In a related matter, public calls have been made recently through several media outlets by Jamal Abdelmalek, Chairman of the Libyan Bank of Commerce and Development (an until-recently state-owned bank) to “immediately de-peg the LYD from the US dollar”; that such a high-level banker is seemingly not aware of the currency’s peg to the SDR and has not been as yet publically rectified by the NTC or the Central Bank, does not serve to instill confidence in the economic management of the new Libya (irrespective of his role as a private, not Central Bank, banker); a more proactive and public approach from the Central Bank is urgently needed and a cadre of qualified technocrats, supported by technical assistance from the IMF and the EU, should replace the old guard in Libya’s banking sector which is almost-entirely state-owned.

The reality of currency stabilization is that once a system is adopted, it will be difficult to replace and when the NTC begins paying salaries in new oil revenues – a matter of when not if – the decision will have to be made.

Fayruz Abdulhadi
fayruz.abdulhadi@sadeqinstitute.org

November 2011
London, UK

 

One Response to “Paper: Time is Money”

  1. Giacomo de Nardis says:

    Good morning Fayruz!

    Solving the issues addressed in your article in a sustainable manner is key to the future prospects of Libya. Deciding which exchange system to implement should solve 50% of Libya’s problems, as the effects on the economy and wealth will surely help ease other tribal/political based tensions. I lack a deep insight on Libya, it’s demography and economy. Hence, my comments might not always hit the nail on the head.

    I believe Libya’s economic objectives should be the following: reduce unemployment (30%), diversify its economy and improve infrastructure. In order to reach these objectives, a weak, devalued currency should be preferred. The euro-area’s mistake was to allow appreciation versus the dollar ($1.50) which has condemned the euro region to a lost decade. Libya should avoid that.

    Bearing in mind these three objectives, the exchange rate mechanism should be chosen. I do not believe a managed float mechanism is the right way to reach the three objectives stated above as it does not solve some relevant issues: currency overvaluation, currency credibility and attacks on the currency.

    Currency overvaluation: while one might believe the currency should appreciate as the current account is positive, his analysis is biased by a $100/bbl figure. Oil at $100/bbl will surely turn the current account positive, strengthening the currency, but the rest of the economy is and will remain uncompetitive (and forced to shutdown). This is what is happening in Australia and goes against the three primary objectives stated above.

    Currency credibility: there are rumors of fake notes circulating, persistent political tensions and a new government/institutional framework has yet to be established. As a foreign investor, I would consider this environment as unfriendly and I would probably not invest in Libya.
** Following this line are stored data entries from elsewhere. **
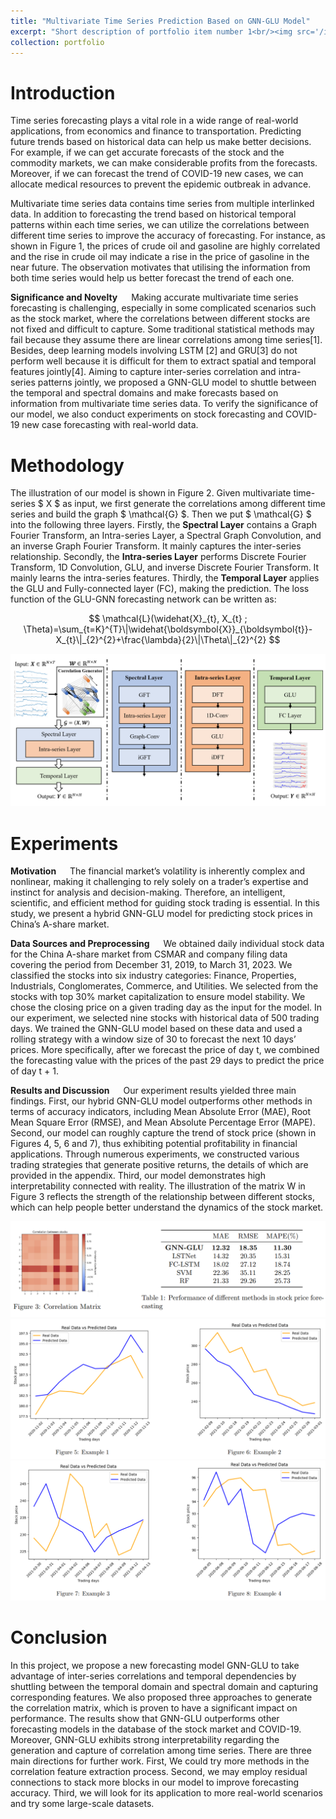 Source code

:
 ```yaml
---
title: "Multivariate Time Series Prediction Based on GNN-GLU Model"
excerpt: "Short description of portfolio item number 1<br/><img src='/images/model_archi.png'>"
collection: portfolio
---
```

# Introduction

Time series forecasting plays a vital role in a wide range of real-world applications, from economics and finance to 
transportation. Predicting future trends based on historical data can help us make better decisions. For example, if we
can get accurate forecasts of the stock and the commodity markets, we can make considerable profits from the forecasts.
Moreover, if we can forecast the trend of COVID-19 new cases, we can allocate medical resources to prevent the epidemic
outbreak in advance.

Multivariate time series data contains time series from multiple interlinked data. In addition to forecasting the trend
based on historical temporal patterns within each time series, we can utilize the correlations between different time series
to improve the accuracy of forecasting. For instance, as shown in Figure 1, the prices of crude oil and gasoline are highly
correlated and the rise in crude oil may indicate a rise in the price of gasoline in the near future. The observation motivates
that utilising the information from both time series would help us better forecast the trend of each one.

**Significance and Novelty** &emsp; Making accurate multivariate time series forecasting is challenging, especially in some
complicated scenarios such as the stock market, where the correlations between different stocks are not fixed and difficult
to capture. Some traditional statistical methods may fail because they assume there are linear correlations among time
series[1]. Besides, deep learning models involving LSTM [2] and GRU[3] do not perform well because it is difficult for
them to extract spatial and temporal features jointly[4]. Aiming to capture inter-series correlation and intra-series patterns
jointly, we proposed a GNN-GLU model to shuttle between the temporal and spectral domains and make forecasts based
on information from multivariate time series data. To verify the significance of our model, we also conduct experiments
on stock forecasting and COVID-19 new case forecasting with real-world data.

# Methodology

The illustration of our model is shown in Figure 2. Given multivariate time-series $ X $ as input, we first generate the
correlations among different time series and build the graph $ \mathcal{G}  $. Then we put $ \mathcal{G}  $ into the following three layers. Firstly, the **Spectral Layer** contains a Graph Fourier Transform, an Intra-series Layer, a Spectral Graph Convolution, and an
inverse Graph Fourier Transform. It mainly captures the inter-series relationship. Secondly, the **Intra-series Layer**
performs Discrete Fourier Transform, 1D Convolution, GLU, and inverse Discrete Fourier Transform. It mainly learns
the intra-series features. Thirdly, the **Temporal Layer** applies the GLU and Fully-connected layer (FC), making the
prediction. The loss function of the GLU-GNN forecasting network can be written as:

$$ \mathcal{L}(\widehat{X}_{t}, X_{t} ; \Theta)=\sum_{t=K}^{T}\|\widehat{\boldsymbol{X}}_{\boldsymbol{t}}-X_{t}\|_{2}^{2}+\frac{\lambda}{2}\|\Theta\|_{2}^{2} $$

![Model Architecture](https://github.com/eas0N0/eas0N0.github.io/blob/92863bb918f1a04e78236542615588f7f68f9598/images/model.png "Model Architecture")


# Experiments

**Motivation** &emsp; The financial market’s volatility is inherently complex and nonlinear, making it challenging to rely solely
on a trader’s expertise and instinct for analysis and decision-making. Therefore, an intelligent, scientific, and efficient
method for guiding stock trading is essential. In this study, we present a hybrid GNN-GLU model for predicting stock
prices in China’s A-share market.

**Data Sources and Preprocessing** &emsp; We obtained daily individual stock data for the China A-share market from CSMAR
and company filing data covering the period from December 31, 2019, to March 31, 2023. We classified the stocks into
six industry categories: Finance, Properties, Industrials, Conglomerates, Commerce, and Utilities. We selected from the
stocks with top 30% market capitalization to ensure model stability.
We chose the closing price on a given trading day as the input for the model. In our experiment, we selected nine stocks
with historical data of 500 trading days. We trained the GNN-GLU model based on these data and used a rolling strategy
with a window size of 30 to forecast the next 10 days’ prices. More specifically, after we forecast the price of day t, we
combined the forecasting value with the prices of the past 29 days to predict the price of day t + 1.

**Results and Discussion** &emsp; Our experiment results yielded three main findings. First, our hybrid GNN-GLU model
outperforms other methods in terms of accuracy indicators, including Mean Absolute Error (MAE), Root Mean Square
Error (RMSE), and Mean Absolute Percentage Error (MAPE). Second, our model can roughly capture the trend of stock
price (shown in Figures 4, 5, 6 and 7), thus exhibiting potential profitability in financial applications. Through numerous
experiments, we constructed various trading strategies that generate positive returns, the details of which are provided in
the appendix. Third, our model demonstrates high interpretability connected with reality. The illustration of the matrix
W in Figure 3 reflects the strength of the relationship between different stocks, which can help people better understand
the dynamics of the stock market.

![Experiment Results](images/res1.png "Experiment Results")
![Experiment Results](images/res2.png "Experiment Results")
![Experiment Results](images/res3.png "Experiment Results")

# Conclusion
In this project, we propose a new forecasting model GNN-GLU to take advantage of inter-series correlations and temporal
dependencies by shuttling between the temporal domain and spectral domain and capturing corresponding features.
We also proposed three approaches to generate the correlation matrix, which is proven to have a significant impact on
performance. The results show that GNN-GLU outperforms other forecasting models in the database of the stock market
and COVID-19. Moreover, GNN-GLU exhibits strong interpretability regarding the generation and capture of correlation
among time series. There are three main directions for further work. First, We could try more methods in the correlation
feature extraction process. Second, we may employ residual connections to stack more blocks in our model to improve
forecasting accuracy. Third, we will look for its application to more real-world scenarios and try some large-scale datasets.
    Attacks on the currency: in this delicate moment for Libya, having a currency on an $100 billion economy might make it very weak in the face of a speculative and/or fundamental attack on the currency. This is an issue also faced by Iceland, which my adopt the euro or another currency in the near future.

    What Libya should do is adopt a currency board exchange rate mechanism, possibly with the dollar and establish a low fixed-rate exchange. The libyan notes and coins will obviously be new and will be backed by a weak currency with low interest rates, yet with a good reputation. In the meantime, the libyan government should foster new industries and sectors (ex: tourism, automobile, agriculture, infrastructure) through well designed policies. Foreign investment should demand a lower risk premium thanks to the currency board. Unemployment should go down.

    Tourism and new industries will only be attracted by steady, credible currencies that are possible devalued. In the medium/long term, Libya, I agree, should establish a managed float system.